If there’s one core problem with the plot, it is that Trails of Cold Steel is the first game in a multi-game set. Trails of Cold Steel 2 is due out later this year, and Trails of Cold Steel 3 was recently announced for a Japanese release. I’m unable to speak for the gap between the second and third game, but the first game doesn’t end on a satisfactory note. If you’re willing to wait for the sequel, there is more than enough gameplay and plot to tide you over.
The structure of Cold Steel is similar to Persona 3. While it doesn’t follow an individual daily routine like Persona does, you have a set school year, and each time the plot advances, you go further along that year. Occasionally, it pauses so you can use a free day to explore, do side-quests and hang out with the characters to increase your friendship levels. It’s a more linear experience than Persona 3, but it feels similar, minus the strict time limit that Persona imposed. You won’t be able to see every character interaction in a single playthrough, but you don’t need to worry about running out of time to do side-quests.
The game follows a pretty predictable pattern. You get a free day and are given a few side-quests, some mandatory and some optional. Once you finish the quests, you’re tasked with going into the Old Schoolhouse, a dungeon that continues to expand month by month. Afterward, you partake in a field study that takes you to a distant part of the empire; this is where you get the bulk of your plot. Every so often, a boss fight pops up and requires you to take out a high-level enemy. You are graded on each of these things. While it’s impossible to fail your tasks, if you do well, you’ll be rewarded with academic points, which allow you to unlock special equipment and items.
Cold Steel follows in the footsteps of Trails in the Sky by including hidden, undocumented quests that can only be reached by talking to random people at random times. They represent a handful of potential AP but are enough to prevent you from unlocking top-tier items without them. There are other hidden items and secrets you’ll only discover if you spend time wandering around and talking to people. This is a plus for some people, but others may be extremely frustrated at the thought of spending time after every major plot event trying to find which person misplaced a pen. There are online FAQs that document these things, but obviously, playing through a game while adhering to an FAQ isn’t much fun, either.
Cold Steel uses a modified version of the combat engine originally seen in Trails in the Sky. The turn-based combat engine uses a time gauge to show character and enemy turn order, similar to Final Fantasy X or Grandia. Manipulating this time gauge is pretty important since you can deny enemy turns and special turn bonuses come up on certain turns. These bonuses can recover various stats, allow you to cast magic free of charge, get an instant critical hit or other powerful bonuses. Later in the game, you’ll unlock advanced bonuses. In order to ensure that your characters, and not the enemies, are getting the bonuses, you have to use special moves to manipulate the turn order. For example, there are special S-Breaks that allow you to instantly slot one of your characters into a space on the turn order but drain all of their CP, which is used for special moves.
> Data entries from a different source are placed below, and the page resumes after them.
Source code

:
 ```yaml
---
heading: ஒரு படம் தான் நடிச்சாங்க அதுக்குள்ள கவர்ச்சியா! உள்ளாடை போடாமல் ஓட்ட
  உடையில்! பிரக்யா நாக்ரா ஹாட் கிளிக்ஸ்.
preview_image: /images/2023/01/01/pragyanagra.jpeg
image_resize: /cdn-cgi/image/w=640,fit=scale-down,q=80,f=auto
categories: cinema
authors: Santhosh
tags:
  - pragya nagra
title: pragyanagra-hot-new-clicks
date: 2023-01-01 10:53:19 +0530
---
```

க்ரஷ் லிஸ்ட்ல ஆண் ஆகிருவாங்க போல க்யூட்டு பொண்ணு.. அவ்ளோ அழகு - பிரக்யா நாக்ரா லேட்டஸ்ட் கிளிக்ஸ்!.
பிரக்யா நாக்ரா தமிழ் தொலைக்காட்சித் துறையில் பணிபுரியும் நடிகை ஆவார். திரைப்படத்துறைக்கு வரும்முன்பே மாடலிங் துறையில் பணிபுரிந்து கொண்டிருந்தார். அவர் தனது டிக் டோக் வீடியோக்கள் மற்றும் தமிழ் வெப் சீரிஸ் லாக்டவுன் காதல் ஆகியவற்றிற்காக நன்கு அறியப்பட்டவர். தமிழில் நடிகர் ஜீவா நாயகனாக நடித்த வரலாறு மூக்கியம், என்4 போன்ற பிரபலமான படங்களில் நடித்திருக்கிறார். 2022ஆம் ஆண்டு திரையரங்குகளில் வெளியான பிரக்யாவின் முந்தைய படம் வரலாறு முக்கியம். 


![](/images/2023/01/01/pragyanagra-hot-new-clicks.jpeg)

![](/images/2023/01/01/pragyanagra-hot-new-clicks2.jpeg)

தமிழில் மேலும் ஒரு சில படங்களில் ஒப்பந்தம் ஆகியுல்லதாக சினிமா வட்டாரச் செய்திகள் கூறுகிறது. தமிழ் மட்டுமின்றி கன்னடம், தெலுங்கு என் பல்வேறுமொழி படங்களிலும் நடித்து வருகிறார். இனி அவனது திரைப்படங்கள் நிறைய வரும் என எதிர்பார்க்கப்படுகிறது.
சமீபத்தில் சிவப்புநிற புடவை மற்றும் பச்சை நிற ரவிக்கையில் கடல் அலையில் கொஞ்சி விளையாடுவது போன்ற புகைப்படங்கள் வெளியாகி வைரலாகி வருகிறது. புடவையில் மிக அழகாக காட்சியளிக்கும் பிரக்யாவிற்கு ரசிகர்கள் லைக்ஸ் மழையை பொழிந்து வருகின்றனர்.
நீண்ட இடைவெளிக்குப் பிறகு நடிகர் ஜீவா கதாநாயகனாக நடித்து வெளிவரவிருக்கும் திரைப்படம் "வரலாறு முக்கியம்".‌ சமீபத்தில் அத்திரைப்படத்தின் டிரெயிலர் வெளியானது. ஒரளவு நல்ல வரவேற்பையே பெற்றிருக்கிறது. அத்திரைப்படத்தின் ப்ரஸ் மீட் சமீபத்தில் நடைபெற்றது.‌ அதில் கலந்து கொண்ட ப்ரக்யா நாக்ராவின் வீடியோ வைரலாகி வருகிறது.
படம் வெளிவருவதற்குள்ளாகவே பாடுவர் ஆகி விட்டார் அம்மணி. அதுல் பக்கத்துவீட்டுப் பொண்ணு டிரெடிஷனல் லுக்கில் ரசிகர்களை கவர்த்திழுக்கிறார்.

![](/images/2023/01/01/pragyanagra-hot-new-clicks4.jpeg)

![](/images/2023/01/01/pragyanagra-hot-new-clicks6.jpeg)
Beyond that, combat is fairly traditional and hasn’t changed much from Trails in the Sky. Players have two kinds of special moves in addition to regular attacks. Crafts are character-specific special abilities that drain CP when used. CP recovers quickly while fighting but is harder to restore with items or abilities. In comparison, you have Arts, which are like traditional magic, use up EP and have a casting time. To do well in the game, you must balance Craft and Arts usage.
Cold Steel has added a new Link system. Each character in battle can link to another character. When two characters are linked, they can perform a linked combo attack. First, you have to put an enemy off-balance by hitting them with the right type of physical attack. Once an enemy is off-balance, the attacking character can summon his or her link partner for a follow-up attack. As the game progresses, you’ll unlock more link abilities, and you can swap in party members from the sidelines to quickly alter your party composition.
A particularly welcome feature of Cold Steel is that status effects are a big deal. You can see each enemy’s individual resistance and strength to status effects and take advantage of that with special moves and equipment. You might have to consider carefully based on your enemy loadout, but a wise choice of moves can make the game far easier. Many enemies have attacks that inflict dangerous status ailments, and properly kitting out your team is essential to survival. Good usage of status effects, especially on higher difficulties, can be the difference between easy victory and getting stomped into the ground.
The majority of player customization comes from the Quartz system, which was present in the previous Trails game but is here in a simplified form. Every character has an orbment, which is effectively a magical cell phone into which you can slot special crystals (quartz). Low-level quartz will allow the use of a magic spell or give a stat boost while high-level Quartz can do both at once, teach multiple spells, grant special passive bonuses or other features. Every orbment has a different setup of lines, which is how the orbment slots are connected. Some are long and others are short but have multiple paths. Characters with long lines, like Emma, are better at using magic spells because they have lots of EP and magic attack power. A character with short lines, like Rein, is better at physical attacks.
Combat is very do-or-die. Enemies hit extremely hard, but so do your party members, and a good chunk of combat is dedicated to figuring out the most effective ways to stack damage while denying turns to your foes. The default normal difficulty is a little easy, but the higher difficulties offer a nice challenge. You’re encouraged to spend every fight trying to figure out which combinations of abilities and moves defeat your enemies most effectively. Actions like killing multiple enemies at once, striking enemy weak points, or avoiding damage will earn bonuses that can stack nearly infinitely. It’s a cool challenge that keeps the combat feeling fresh. It means a lot of fights end before your enemy can even attack.
On a gameplay level, Cold Steel is a huge step up from Trails in the Sky. This is a little unfair since there are two Japanese-only games between the two, but it’s still an unavoidable fact. The in-game map and documentation does a better job of pointing out where things are and how to reach them, and the addition of a quick-travel feature helps save a lot of time. In general, the user interface is a lot better than its predecessor, and the core combat is a lot more engaging. There are some disappointments. The new quartz system is effectively a Materia clone and no longer allows for the juggling of quartz to access high-level spells. Of course, some may consider that change to be a positive.
As for the graphics, Cold Steel doesn’t look terrible, but the character models are simplistic and have pretty basic animation. The environments are varied, and there’s some excellent art design, but it’s hard to not notice the poor texture work in a lot of places. There were times when I was clearly supposed to be impressed by a visual, and I could only think of how I was staring at a blurry mass of textures. Fortunately, this is mitigated by a very spirited dub. There are a few missteps, but the voice acting is largely excellent, with characters conveying proper emotion and tone in every line. However, Rean mysteriously loses his voice acting in some otherwise fully voiced scenes. It’s inconsistent and pulls me right out of those scenes. The soundtrack is also wonderful and has a lot of excellent and memorable songs.
The Legend of Heroes: Trails of Cold Steel is an excellent, well-made RPG. The minor complaints are few and far between. The combat is fun, the story is engaging and the translation is top-notch. It suffers from some lackluster visuals and an unsatisfying cliffhanger ending, but that shouldn’t drive away RPG fans. It doesn’t reinvent the wheel, but it does everything well. If you’re in the mood for a lengthy, wordy and enjoyable JRPG, you’ll have a hard time finding a better option than Trails of Cold Steel.